Fronda anti-Corbyn: sette deputati 'blairiani' lasciano in Labour in dissenso sulla Brexit

I laburisti dissidenti accusano il leader Jeremy Corbyn di "antisemitismo istituzionalizzato".

Jeremy Corbyn

Jeremy Corbyn

globalist 18 febbraio 2019

Jeremy Corbyn si è dichiarato "deluso" della scissione annunciata da sette dei circa 260 deputati del Labour alla Camera dei Comuni e del fatto che i dissidenti abbiano ritenuto di "non poter continuare a lavorare insieme a sostegno delle politiche laburiste che hanno ispirato milioni di persone alle ultime elezioni, nelle quali il partito ha avuto il più grande aumento di voti fin dal 1945".


Corbyn ha ribadito quindi la sua linea di "redistribuzione della ricchezza e del potere dai pochi ai molti". E ha rinnovato un appello all'unità sia contro le politiche conservatrici, che lasciano a suo dire "milioni di persone nella miseria" e nell'insicurezza; sia in favore della "credibile e unificante proposta alternativa laburista alla Brexit pasticciata del governo Tory".
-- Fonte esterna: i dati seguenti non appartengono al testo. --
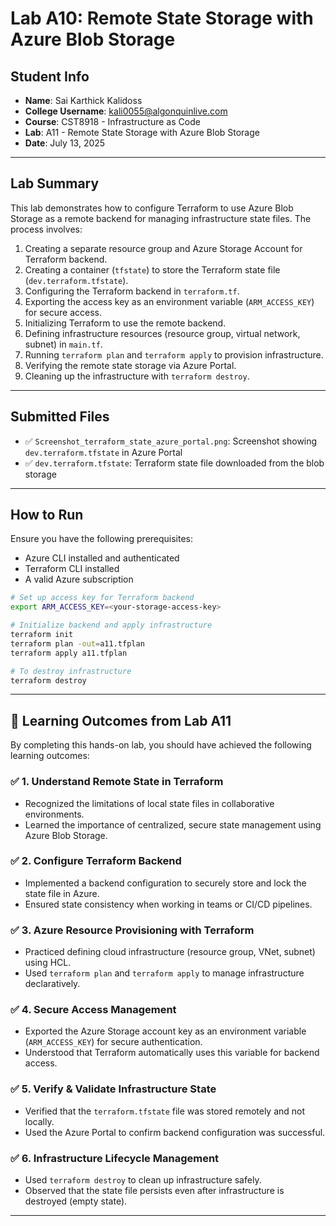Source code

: # Lab A10: Remote State Storage with Azure Blob Storage

## Student Info

- **Name**: Sai Karthick Kalidoss
- **College Username**: kali0055@algonquinlive.com
- **Course**: CST8918 - Infrastructure as Code
- **Lab**: A11 - Remote State Storage with Azure Blob Storage
- **Date**: July 13, 2025

---

## Lab Summary

This lab demonstrates how to configure Terraform to use Azure Blob Storage as a remote backend for managing infrastructure state files. The process involves:

1. Creating a separate resource group and Azure Storage Account for Terraform backend.
2. Creating a container (`tfstate`) to store the Terraform state file (`dev.terraform.tfstate`).
3. Configuring the Terraform backend in `terraform.tf`.
4. Exporting the access key as an environment variable (`ARM_ACCESS_KEY`) for secure access.
5. Initializing Terraform to use the remote backend.
6. Defining infrastructure resources (resource group, virtual network, subnet) in `main.tf`.
7. Running `terraform plan` and `terraform apply` to provision infrastructure.
8. Verifying the remote state storage via Azure Portal.
9. Cleaning up the infrastructure with `terraform destroy`.

---

## Submitted Files

- ✅ `Screenshot_terraform_state_azure_portal.png`: Screenshot showing `dev.terraform.tfstate` in Azure Portal
- ✅ `dev.terraform.tfstate`: Terraform state file downloaded from the blob storage

---

## How to Run

Ensure you have the following prerequisites:
- Azure CLI installed and authenticated
- Terraform CLI installed
- A valid Azure subscription

```bash
# Set up access key for Terraform backend
export ARM_ACCESS_KEY=<your-storage-access-key>

# Initialize backend and apply infrastructure
terraform init
terraform plan -out=a11.tfplan
terraform apply a11.tfplan

# To destroy infrastructure
terraform destroy
```


---

## 🎯 Learning Outcomes from Lab A11

By completing this hands-on lab, you should have achieved the following learning outcomes:

### ✅ 1. **Understand Remote State in Terraform**
- Recognized the limitations of local state files in collaborative environments.
- Learned the importance of centralized, secure state management using Azure Blob Storage.

### ✅ 2. **Configure Terraform Backend**
- Implemented a backend configuration to securely store and lock the state file in Azure.
- Ensured state consistency when working in teams or CI/CD pipelines.

### ✅ 3. **Azure Resource Provisioning with Terraform**
- Practiced defining cloud infrastructure (resource group, VNet, subnet) using HCL.
- Used `terraform plan` and `terraform apply` to manage infrastructure declaratively.

### ✅ 4. **Secure Access Management**
- Exported the Azure Storage account key as an environment variable (`ARM_ACCESS_KEY`) for secure authentication.
- Understood that Terraform automatically uses this variable for backend access.

### ✅ 5. **Verify & Validate Infrastructure State**
- Verified that the `terraform.tfstate` file was stored remotely and not locally.
- Used the Azure Portal to confirm backend configuration was successful.

### ✅ 6. **Infrastructure Lifecycle Management**
- Used `terraform destroy` to clean up infrastructure safely.
- Observed that the state file persists even after infrastructure is destroyed (empty state).

---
I sette scissionisti comunque hanno fatto sapere di aver rotto ponti. Per ora hanno annunciato la formazione di un cosiddetto "Gruppo Indipendente" a Westminster, con un sito web e un profilo Twitter ad hoc. Ma non senza far riferimento alla formazione di un nuovo partito.
"I partiti attuali sono parte del problema, non della soluzione", ha detto il leader di fatto della rivolta, Chuka Umunna, nella conferenza stampa in cui è stata illustrata la scissione liquidando l'alternativa di oggi fra Tory e Labour come "tribalismo politico".


Alla leadership di Corbyn i ribelli hanno rimproverato un po' di tutto: dalla posizione sulla Brexit ritenuta non sufficientemente pro-Ue, all'atteggiamento sull'antisemitismo; dalla svolta verso "l'estrema sinistra" fondata a loro giudizio su una piattaforma ideologica "ristretta e datata", a una politica estera pacifista considerata poco interventista rispetto a "Russia, Siria e Venezuela".


Chris Leslie ha inoltre affermato apertamente di non volere che Jeremy Corbyn possa diventare primo ministro al posto di Theresa May. Aggiungendo che sarebbe "irresponsabile" consentirlo e che altri deputati rimasti nel Partito laburista concorderebbero "in privato" con lui su questo.